(Extracted data entries)

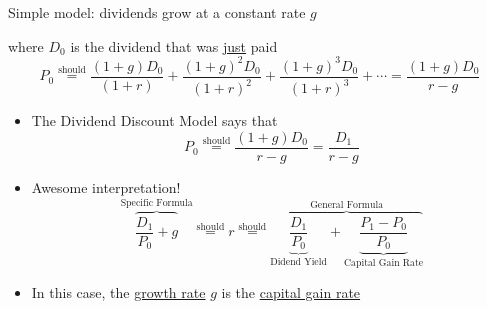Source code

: \documentclass{beamer}
\newcommand{\should}{\overset{\text{should}}{=}}
\begin{document}
\begin{frame}{}
Simple model: dividends grow at a constant rate $g$ 
\begin{figure}[H]
	\begin{center}
	\end{center}
\end{figure}
where $D_{0}$ is the dividend that was \underline{just} paid
\begin{equation*}
	P_{0}\should\frac{(1+g)D_{0}}{(1+r)}+\frac{(1+g)^{2}D_{0}}{(1+r)^2}+\frac{(1+g)^{3}D_{0}}{(1+r)^3}+\cdots=\frac{(1+g)D_{0}}{r-g}
\end{equation*}
\end{frame}

\begin{frame}{}
\begin{itemize}
	\item The Dividend Discount Model says that
	\begin{equation*}
		P_{0}\should\frac{(1+g)D_{0}}{r-g}=\frac{D_{1}}{r-g}
	\end{equation*}
	\item Awesome interpretation!
	\begin{equation*}
		\overbrace{\frac{D_{1}}{P_{0}}+g}^{\text{Specific Formula}}\should r\should\overbrace{\underbrace{\frac{D_{1}}{P_{0}}}_{\text{Didend Yield}}+\underbrace{\frac{P_{1}-P_{0}}{P_{0}}}_{\text{Capital Gain Rate}}}^{\text{General Formula}}
	\end{equation*}
	\item In this case, the \underline{growth rate} $g$ is the \underline{capital gain rate}
\end{itemize}
\end{frame}
\end{document}

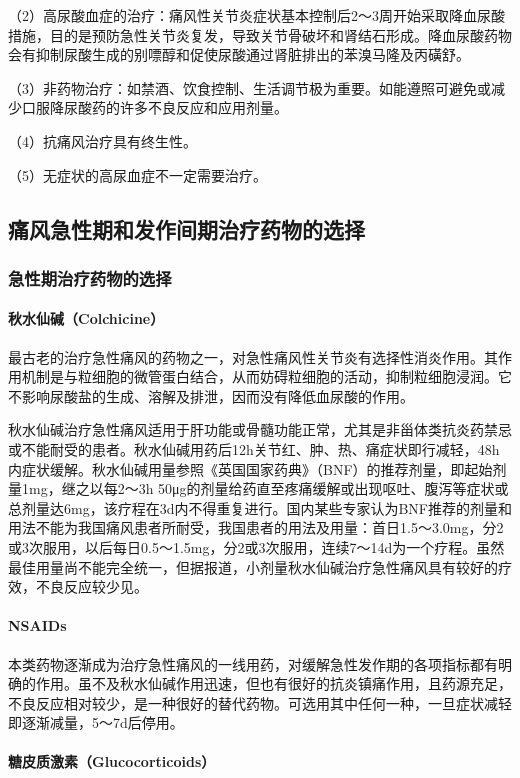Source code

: （2）高尿酸血症的治疗：痛风性关节炎症状基本控制后2～3周开始采取降血尿酸措施，目的是预防急性关节炎复发，导致关节骨破坏和肾结石形成。降血尿酸药物会有抑制尿酸生成的别嘌醇和促使尿酸通过肾脏排出的苯溴马隆及丙磺舒。

（3）非药物治疗：如禁酒、饮食控制、生活调节极为重要。如能遵照可避免或减少口服降尿酸药的许多不良反应和应用剂量。

（4）抗痛风治疗具有终生性。

（5）无症状的高尿血症不一定需要治疗。

\subsection{痛风急性期和发作间期治疗药物的选择}

\subsubsection{急性期治疗药物的选择}
\paragraph{秋水仙碱（Colchicine）}

最古老的治疗急性痛风的药物之一，对急性痛风性关节炎有选择性消炎作用。其作用机制是与粒细胞的微管蛋白结合，从而妨碍粒细胞的活动，抑制粒细胞浸润。它不影响尿酸盐的生成、溶解及排泄，因而没有降低血尿酸的作用。

秋水仙碱治疗急性痛风适用于肝功能或骨髓功能正常，尤其是非甾体类抗炎药禁忌或不能耐受的患者。秋水仙碱用药后12h关节红、肿、热、痛症状即行减轻，48h内症状缓解。秋水仙碱用量参照《英国国家药典》（BNF）的推荐剂量，即起始剂量1mg，继之以每2～3h
50μg的剂量给药直至疼痛缓解或出现呕吐、腹泻等症状或总剂量达6mg，该疗程在3d内不得重复进行。国内某些专家认为BNF推荐的剂量和用法不能为我国痛风患者所耐受，我国患者的用法及用量：首日1.5～3.0mg，分2或3次服用，以后每日0.5～1.5mg，分2或3次服用，连续7～14d为一个疗程。虽然最佳用量尚不能完全统一，但据报道，小剂量秋水仙碱治疗急性痛风具有较好的疗效，不良反应较少见。
\paragraph{NSAIDs}

本类药物逐渐成为治疗急性痛风的一线用药，对缓解急性发作期的各项指标都有明确的作用。虽不及秋水仙碱作用迅速，但也有很好的抗炎镇痛作用，且药源充足，不良反应相对较少，是一种很好的替代药物。可选用其中任何一种，一旦症状减轻即逐渐减量，5～7d后停用。
\paragraph{糖皮质激素（Glucocorticoids）}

(What the exercise asks):
Copy the records exactly as they appear, excluding images.

(Written reply):
Source code

: \documentclass{beamer}
\newcommand{\should}{\overset{\text{should}}{=}}
\begin{document}
\begin{frame}{}
Simple model: dividends grow at a constant rate $g$ 
\begin{figure}[H]
	\begin{center}
	\end{center}
\end{figure}
where $D_{0}$ is the dividend that was \underline{just} paid
\begin{equation*}
	P_{0}\should\frac{(1+g)D_{0}}{(1+r)}+\frac{(1+g)^{2}D_{0}}{(1+r)^2}+\frac{(1+g)^{3}D_{0}}{(1+r)^3}+\cdots=\frac{(1+g)D_{0}}{r-g}
\end{equation*}
\end{frame}

\begin{frame}{}
\begin{itemize}
	\item The Dividend Discount Model says that
	\begin{equation*}
		P_{0}\should\frac{(1+g)D_{0}}{r-g}=\frac{D_{1}}{r-g}
	\end{equation*}
	\item Awesome interpretation!
	\begin{equation*}
		\overbrace{\frac{D_{1}}{P_{0}}+g}^{\text{Specific Formula}}\should r\should\overbrace{\underbrace{\frac{D_{1}}{P_{0}}}_{\text{Didend Yield}}+\underbrace{\frac{P_{1}-P_{0}}{P_{0}}}_{\text{Capital Gain Rate}}}^{\text{General Formula}}
	\end{equation*}
	\item In this case, the \underline{growth rate} $g$ is the \underline{capital gain rate}
\end{itemize}
\end{frame}
\end{document}

Source code

: （2）高尿酸血症的治疗：痛风性关节炎症状基本控制后2～3周开始采取降血尿酸措施，目的是预防急性关节炎复发，导致关节骨破坏和肾结石形成。降血尿酸药物会有抑制尿酸生成的别嘌醇和促使尿酸通过肾脏排出的苯溴马隆及丙磺舒。

（3）非药物治疗：如禁酒、饮食控制、生活调节极为重要。如能遵照可避免或减少口服降尿酸药的许多不良反应和应用剂量。

（4）抗痛风治疗具有终生性。

（5）无症状的高尿血症不一定需要治疗。

\subsection{痛风急性期和发作间期治疗药物的选择}

\subsubsection{急性期治疗药物的选择}
\paragraph{秋水仙碱（Colchicine）}

最古老的治疗急性痛风的药物之一，对急性痛风性关节炎有选择性消炎作用。其作用机制是与粒细胞的微管蛋白结合，从而妨碍粒细胞的活动，抑制粒细胞浸润。它不影响尿酸盐的生成、溶解及排泄，因而没有降低血尿酸的作用。

秋水仙碱治疗急性痛风适用于肝功能或骨髓功能正常，尤其是非甾体类抗炎药禁忌或不能耐受的患者。秋水仙碱用药后12h关节红、肿、热、痛症状即行减轻，48h内症状缓解。秋水仙碱用量参照《英国国家药典》（BNF）的推荐剂量，即起始剂量1mg，继之以每2～3h
50μg的剂量给药直至疼痛缓解或出现呕吐、腹泻等症状或总剂量达6mg，该疗程在3d内不得重复进行。国内某些专家认为BNF推荐的剂量和用法不能为我国痛风患者所耐受，我国患者的用法及用量：首日1.5～3.0mg，分2或3次服用，以后每日0.5～1.5mg，分2或3次服用，连续7～14d为一个疗程。虽然最佳用量尚不能完全统一，但据报道，小剂量秋水仙碱治疗急性痛风具有较好的疗效，不良反应较少见。
\paragraph{NSAIDs}

本类药物逐渐成为治疗急性痛风的一线用药，对缓解急性发作期的各项指标都有明确的作用。虽不及秋水仙碱作用迅速，但也有很好的抗炎镇痛作用，且药源充足，不良反应相对较少，是一种很好的替代药物。可选用其中任何一种，一旦症状减轻即逐渐减量，5～7d后停用。
\paragraph{糖皮质激素（Glucocorticoids）}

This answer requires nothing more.